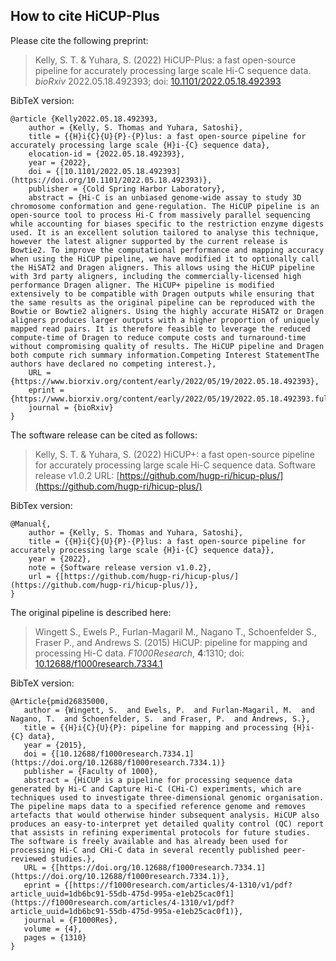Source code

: ## How to cite HiCUP-Plus

Please cite the following preprint:

> Kelly, S. T. & Yuhara, S. (2022) HiCUP-Plus: a fast open-source pipeline for accurately processing large scale Hi-C sequence data.
> _bioRxiv_ 2022.05.18.492393; doi: [10.1101/2022.05.18.492393](https://doi.org/10.1101/2022.05.18.492393)

BibTeX version:

```
@article {Kelly2022.05.18.492393,
    author = {Kelly, S. Thomas and Yuhara, Satoshi},
    title = {{H}i{C}{U}{P}-{P}lus: a fast open-source pipeline for accurately processing large scale {H}i-{C} sequence data},
    elocation-id = {2022.05.18.492393},
    year = {2022},
    doi = {[10.1101/2022.05.18.492393](https://doi.org/10.1101/2022.05.18.492393)},
    publisher = {Cold Spring Harbor Laboratory},
    abstract = {Hi-C is an unbiased genome-wide assay to study 3D chromosome conformation and gene-regulation. The HiCUP pipeline is an open-source tool to process Hi-C from massively parallel sequencing while accounting for biases specific to the restriction enzyme digests used. It is an excellent solution tailored to analyse this technique, however the latest aligner supported by the current release is Bowtie2. To improve the computational performance and mapping accuracy when using the HiCUP pipeline, we have modified it to optionally call the HiSAT2 and Dragen aligners. This allows using the HiCUP pipeline with 3rd party aligners, including the commercially-licensed high performance Dragen aligner. The HiCUP+ pipeline is modified extensively to be compatible with Dragen outputs while ensuring that the same results as the original pipeline can be reproduced with the Bowtie or Bowtie2 aligners. Using the highly accurate HiSAT2 or Dragen aligners produces larger outputs with a higher proportion of uniquely mapped read pairs. It is therefore feasible to leverage the reduced compute-time of Dragen to reduce compute costs and turnaround-time without compromising quality of results. The HiCUP pipeline and Dragen both compute rich summary information.Competing Interest StatementThe authors have declared no competing interest.},
    URL = {https://www.biorxiv.org/content/early/2022/05/19/2022.05.18.492393},
    eprint = {https://www.biorxiv.org/content/early/2022/05/19/2022.05.18.492393.full.pdf},
    journal = {bioRxiv}
}
```

The software release can be cited as follows:

> Kelly, S. T. & Yuhara, S. (2022) HiCUP+: a fast open-source pipeline for accurately processing large scale Hi-C sequence data.
> Software release v1.0.2 URL: [https://github.com/hugp-ri/hicup-plus/](https://github.com/hugp-ri/hicup-plus/)

BibTex version:

```
@Manual{,
    author = {Kelly, S. Thomas and Yuhara, Satoshi},
    title = {{H}i{C}{U}{P}-{P}lus: a fast open-source pipeline for accurately processing large scale {H}i-{C} sequence data}},
    year = {2022},
    note = {Software release version v1.0.2},
    url = {[https://github.com/hugp-ri/hicup-plus/](https://github.com/hugp-ri/hicup-plus/)},
}
```

The original pipeline is described here:

> Wingett S., Ewels P., Furlan-Magaril M., Nagano T., Schoenfelder S., Fraser P., and Andrews S. (2015)
> HiCUP: pipeline for mapping and processing Hi-C data.
> _F1000Research_, **4**:1310; doi: [10.12688/f1000research.7334.1](https://doi.org/10.12688/f1000research.7334.1)

BibTeX version:

```
@Article{pmid26835000,
   author = {Wingett, S.  and Ewels, P.  and Furlan-Magaril, M.  and Nagano, T.  and Schoenfelder, S.  and Fraser, P.  and Andrews, S.},
   title = {{H}i{C}{U}{P}: pipeline for mapping and processing {H}i-{C} data},
   year = {2015},
   doi = {[10.12688/f1000research.7334.1](https://doi.org/10.12688/f1000research.7334.1)}
   publisher = {Faculty of 1000},
   abstract = {HiCUP is a pipeline for processing sequence data generated by Hi-C and Capture Hi-C (CHi-C) experiments, which are techniques used to investigate three-dimensional genomic organisation. The pipeline maps data to a specified reference genome and removes artefacts that would otherwise hinder subsequent analysis. HiCUP also produces an easy-to-interpret yet detailed quality control (QC) report that assists in refining experimental protocols for future studies. The software is freely available and has already been used for processing Hi-C and CHi-C data in several recently published peer-reviewed studies.},
   URL = {[https://doi.org/10.12688/f1000research.7334.1](https://doi.org/10.12688/f1000research.7334.1)},
   eprint = {[https://f1000research.com/articles/4-1310/v1/pdf?article_uuid=1db6bc91-55db-475d-995a-e1eb25cac0f1](https://f1000research.com/articles/4-1310/v1/pdf?article_uuid=1db6bc91-55db-475d-995a-e1eb25cac0f1)},
   journal = {F1000Res},
   volume = {4},
   pages = {1310}
}
```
◇ ◇ ◇ ◇ ◇
» **PROBLEM DESCRIPTION**: Return all lines from the data above with "Magaril" in them.

» **SOLUTION FOR THIS TASK**:
> Wingett S., Ewels P., Furlan-Magaril M., Nagano T., Schoenfelder S., Fraser P., and Andrews S. (2015)
   author = {Wingett, S.  and Ewels, P.  and Furlan-Magaril, M.  and Nagano, T.  and Schoenfelder, S.  and Fraser, P.  and Andrews, S.},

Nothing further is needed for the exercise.